**What the exercise asks**. Output all of the data exactly as it appears, but leave out any pictures it contains.

[Start of section]

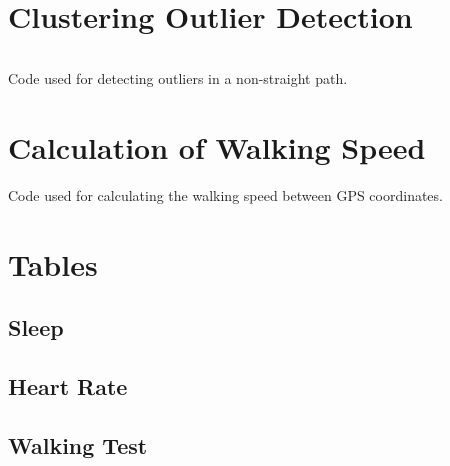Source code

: \newpage

\section{Clustering Outlier Detection}
%
\begin{code}
	\inputminted[firstline=17, lastline=104, linenos=true, fontsize=\footnotesize, breaklines=true]{python}{code/ms-analysis/Clustering.py}
	\caption{Code used for detecting outliers in a non-straight path.}
	\label{GPS Smoothing Code Non-Straight Line}
\end{code}
%

\newpage

\section{Calculation of Walking Speed}
%
\begin{code}
	
	\caption{Code used for calculating the walking speed between GPS coordinates.}
	\label{walk test code snippet}
\end{code}
%


\section{Tables}
\subsection{Sleep}

\subsection{Heart Rate}

\subsection{Walking Test}



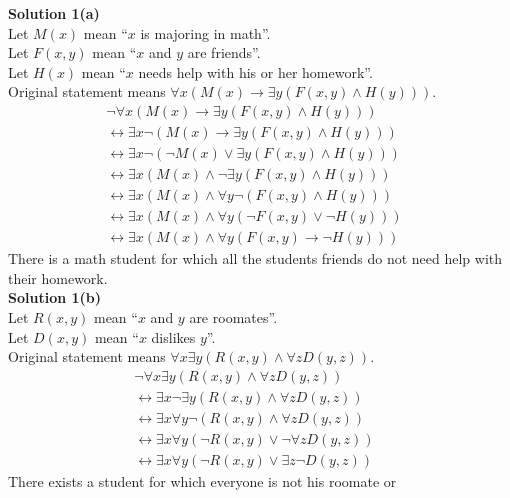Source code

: \textbf{Solution 1(a)} \\
Let $M(x)$ mean ``$x$ is majoring in math''. \\
Let $F(x, y)$ mean ``$x$ and $y$ are friends''. \\
Let $H(x)$ mean ``$x$ needs help with his or her homework''. \\
Original statement means $\forall{x}(M(x) \rightarrow \exists{y}(F(x, y) \wedge H(y)))$.
\begin{align*}
& \neg \forall{x}(M(x) \rightarrow \exists{y}(F(x, y) \wedge H(y))) && \\
&\leftrightarrow    \exists{x} \neg (M(x) \rightarrow \exists{y}(F(x, y) \wedge H(y))) && \\
&\leftrightarrow    \exists{x} \neg (\neg M(x) \vee \exists{y}(F(x, y) \wedge H(y))) && \\
&\leftrightarrow    \exists{x} (M(x) \wedge \neg\exists{y}(F(x, y) \wedge H(y))) && \\
&\leftrightarrow    \exists{x} (M(x) \wedge \forall{y}\neg(F(x, y) \wedge H(y))) && \\
&\leftrightarrow    \exists{x} (M(x) \wedge \forall{y}(\neg F(x, y) \vee \neg H(y))) && \\
&\leftrightarrow    \exists{x} (M(x) \wedge \forall{y}(F(x, y) \rightarrow \neg H(y)))
\end{align*}
There is a math student for which all the students friends do not need help with their homework. \\
\textbf{Solution 1(b)} \\
Let $R(x, y)$ mean ``$x$ and $y$ are roomates''. \\
Let $D(x, y)$ mean ``$x$ dislikes $y$''. \\
Original statement means $\forall{x}\exists{y}(R(x, y) \wedge \forall{z}D(y, z))$.
\begin{align*}
&    \neg \forall{x}\exists{y}(R(x, y) \wedge \forall{z}D(y, z)) && \\
&    \leftrightarrow    \exists{x}\neg\exists{y}(R(x, y) \wedge \forall{z}D(y, z)) && \\
&    \leftrightarrow    \exists{x}\forall{y}\neg(R(x, y) \wedge \forall{z}D(y, z)) && \\
&    \leftrightarrow    \exists{x}\forall{y}(\neg R(x, y) \vee \neg\forall{z}D(y, z)) && \\
&    \leftrightarrow    \exists{x}\forall{y}(\neg R(x, y) \vee \exists{z}\neg D(y, z))
\end{align*}
There exists a student for which everyone is not his roomate or 
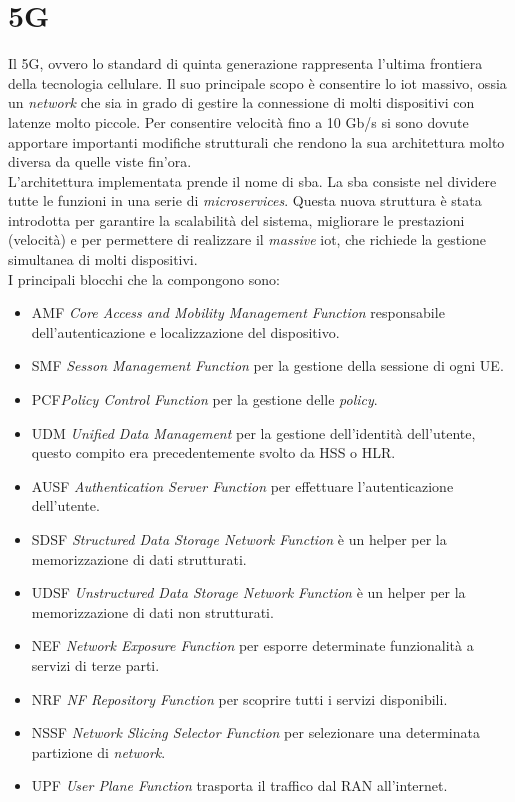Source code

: \section{5G}
Il 5G, ovvero lo standard di quinta generazione rappresenta l'ultima frontiera della tecnologia cellulare.
Il suo principale scopo è consentire lo \gls{iot} massivo, ossia un \textit{network} che sia 
in grado di gestire la connessione di molti dispositivi con latenze molto piccole.
Per consentire velocità fino a 10 Gb/s si sono
dovute apportare importanti modifiche strutturali che rendono la sua architettura molto diversa da quelle viste fin'ora.\\
L'architettura implementata prende il nome di \gls{sba}.
La \gls{sba} consiste nel dividere tutte le funzioni in una serie di \textit{microservices}\cite{5g-approach}. 
Questa nuova struttura è stata introdotta per garantire la scalabilità del sistema, migliorare le prestazioni (velocità) e per 
permettere di realizzare il \textit{massive} \gls{iot}, che richiede la gestione simultanea di molti dispositivi.\\
I principali blocchi che la compongono sono:
\begin{itemize}
    \item AMF \textit{Core Access and Mobility Management Function} responsabile dell'autenticazione e localizzazione del dispositivo.
    \item SMF \textit{Sesson Management Function} per la gestione della sessione di ogni UE.
    \item PCF\textit{Policy Control Function} per la gestione delle \textit{policy}.
    \item UDM \textit{Unified Data Management} per la gestione dell'identità dell'utente, questo compito era precedentemente svolto da HSS o HLR.
    \item AUSF \textit{Authentication Server Function} per effettuare l'autenticazione dell'utente.
    \item SDSF \textit{Structured Data Storage Network Function} è un helper per la memorizzazione di dati strutturati.
    \item UDSF \textit{Unstructured Data Storage Network Function} è un helper per la memorizzazione di dati non strutturati.
    \item NEF \textit{Network Exposure Function} per esporre determinate funzionalità a servizi di terze parti.
    \item NRF \textit{NF Repository Function} per scoprire tutti i servizi disponibili.
    \item NSSF \textit{Network Slicing Selector Function} per selezionare una determinata partizione di \textit{network}.
    \item UPF \textit{User Plane Function} trasporta il traffico dal RAN all'internet.
\end{itemize}
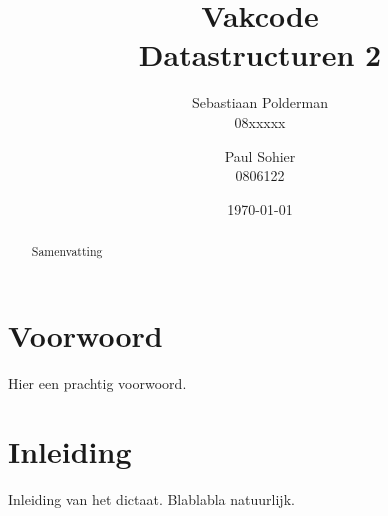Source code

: \documentclass[a4paper,11pt]{report}
\begin{document}
\title{
  Vakcode\\
  Datastructuren 2
}
\author{
  Sebastiaan Polderman\\
  08xxxxx\\
  \and
  Paul Sohier\\
  0806122
}
\date{\today}
\maketitle
\begin{abstract}\centering
Samenvatting
\end{abstract}

\chapter{Voorwoord}
Hier een prachtig voorwoord. 

\tableofcontents

\chapter{Inleiding}
Inleiding van het dictaat. Blablabla natuurlijk. 





\appendix


\printindex

\end{document}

[End of section]

**Answer section**.
Source code

: \newpage

\section{Clustering Outlier Detection}
%
\begin{code}
	\inputminted[firstline=17, lastline=104, linenos=true, fontsize=\footnotesize, breaklines=true]{python}{code/ms-analysis/Clustering.py}
	\caption{Code used for detecting outliers in a non-straight path.}
	\label{GPS Smoothing Code Non-Straight Line}
\end{code}
%

\newpage

\section{Calculation of Walking Speed}
%
\begin{code}
	
	\caption{Code used for calculating the walking speed between GPS coordinates.}
	\label{walk test code snippet}
\end{code}
%


\section{Tables}
\subsection{Sleep}

\subsection{Heart Rate}

\subsection{Walking Test}



Source code

: \textbf{Solution 1(a)} \\
Let $M(x)$ mean ``$x$ is majoring in math''. \\
Let $F(x, y)$ mean ``$x$ and $y$ are friends''. \\
Let $H(x)$ mean ``$x$ needs help with his or her homework''. \\
Original statement means $\forall{x}(M(x) \rightarrow \exists{y}(F(x, y) \wedge H(y)))$.
\begin{align*}
& \neg \forall{x}(M(x) \rightarrow \exists{y}(F(x, y) \wedge H(y))) && \\
&\leftrightarrow    \exists{x} \neg (M(x) \rightarrow \exists{y}(F(x, y) \wedge H(y))) && \\
&\leftrightarrow    \exists{x} \neg (\neg M(x) \vee \exists{y}(F(x, y) \wedge H(y))) && \\
&\leftrightarrow    \exists{x} (M(x) \wedge \neg\exists{y}(F(x, y) \wedge H(y))) && \\
&\leftrightarrow    \exists{x} (M(x) \wedge \forall{y}\neg(F(x, y) \wedge H(y))) && \\
&\leftrightarrow    \exists{x} (M(x) \wedge \forall{y}(\neg F(x, y) \vee \neg H(y))) && \\
&\leftrightarrow    \exists{x} (M(x) \wedge \forall{y}(F(x, y) \rightarrow \neg H(y)))
\end{align*}
There is a math student for which all the students friends do not need help with their homework. \\
\textbf{Solution 1(b)} \\
Let $R(x, y)$ mean ``$x$ and $y$ are roomates''. \\
Let $D(x, y)$ mean ``$x$ dislikes $y$''. \\
Original statement means $\forall{x}\exists{y}(R(x, y) \wedge \forall{z}D(y, z))$.
\begin{align*}
&    \neg \forall{x}\exists{y}(R(x, y) \wedge \forall{z}D(y, z)) && \\
&    \leftrightarrow    \exists{x}\neg\exists{y}(R(x, y) \wedge \forall{z}D(y, z)) && \\
&    \leftrightarrow    \exists{x}\forall{y}\neg(R(x, y) \wedge \forall{z}D(y, z)) && \\
&    \leftrightarrow    \exists{x}\forall{y}(\neg R(x, y) \vee \neg\forall{z}D(y, z)) && \\
&    \leftrightarrow    \exists{x}\forall{y}(\neg R(x, y) \vee \exists{z}\neg D(y, z))
\end{align*}
There exists a student for which everyone is not his roomate or 
Source code

: \section{5G}
Il 5G, ovvero lo standard di quinta generazione rappresenta l'ultima frontiera della tecnologia cellulare.
Il suo principale scopo è consentire lo \gls{iot} massivo, ossia un \textit{network} che sia 
in grado di gestire la connessione di molti dispositivi con latenze molto piccole.
Per consentire velocità fino a 10 Gb/s si sono
dovute apportare importanti modifiche strutturali che rendono la sua architettura molto diversa da quelle viste fin'ora.\\
L'architettura implementata prende il nome di \gls{sba}.
La \gls{sba} consiste nel dividere tutte le funzioni in una serie di \textit{microservices}\cite{5g-approach}. 
Questa nuova struttura è stata introdotta per garantire la scalabilità del sistema, migliorare le prestazioni (velocità) e per 
permettere di realizzare il \textit{massive} \gls{iot}, che richiede la gestione simultanea di molti dispositivi.\\
I principali blocchi che la compongono sono:
\begin{itemize}
    \item AMF \textit{Core Access and Mobility Management Function} responsabile dell'autenticazione e localizzazione del dispositivo.
    \item SMF \textit{Sesson Management Function} per la gestione della sessione di ogni UE.
    \item PCF\textit{Policy Control Function} per la gestione delle \textit{policy}.
    \item UDM \textit{Unified Data Management} per la gestione dell'identità dell'utente, questo compito era precedentemente svolto da HSS o HLR.
    \item AUSF \textit{Authentication Server Function} per effettuare l'autenticazione dell'utente.
    \item SDSF \textit{Structured Data Storage Network Function} è un helper per la memorizzazione di dati strutturati.
    \item UDSF \textit{Unstructured Data Storage Network Function} è un helper per la memorizzazione di dati non strutturati.
    \item NEF \textit{Network Exposure Function} per esporre determinate funzionalità a servizi di terze parti.
    \item NRF \textit{NF Repository Function} per scoprire tutti i servizi disponibili.
    \item NSSF \textit{Network Slicing Selector Function} per selezionare una determinata partizione di \textit{network}.
    \item UPF \textit{User Plane Function} trasporta il traffico dal RAN all'internet.
\end{itemize}
Source code

: \documentclass[a4paper,11pt]{report}
\begin{document}
\title{
  Vakcode\\
  Datastructuren 2
}
\author{
  Sebastiaan Polderman\\
  08xxxxx\\
  \and
  Paul Sohier\\
  0806122
}
\date{\today}
\maketitle
\begin{abstract}\centering
Samenvatting
\end{abstract}

\chapter{Voorwoord}
Hier een prachtig voorwoord. 

\tableofcontents

\chapter{Inleiding}
Inleiding van het dictaat. Blablabla natuurlijk. 





\appendix


\printindex

\end{document}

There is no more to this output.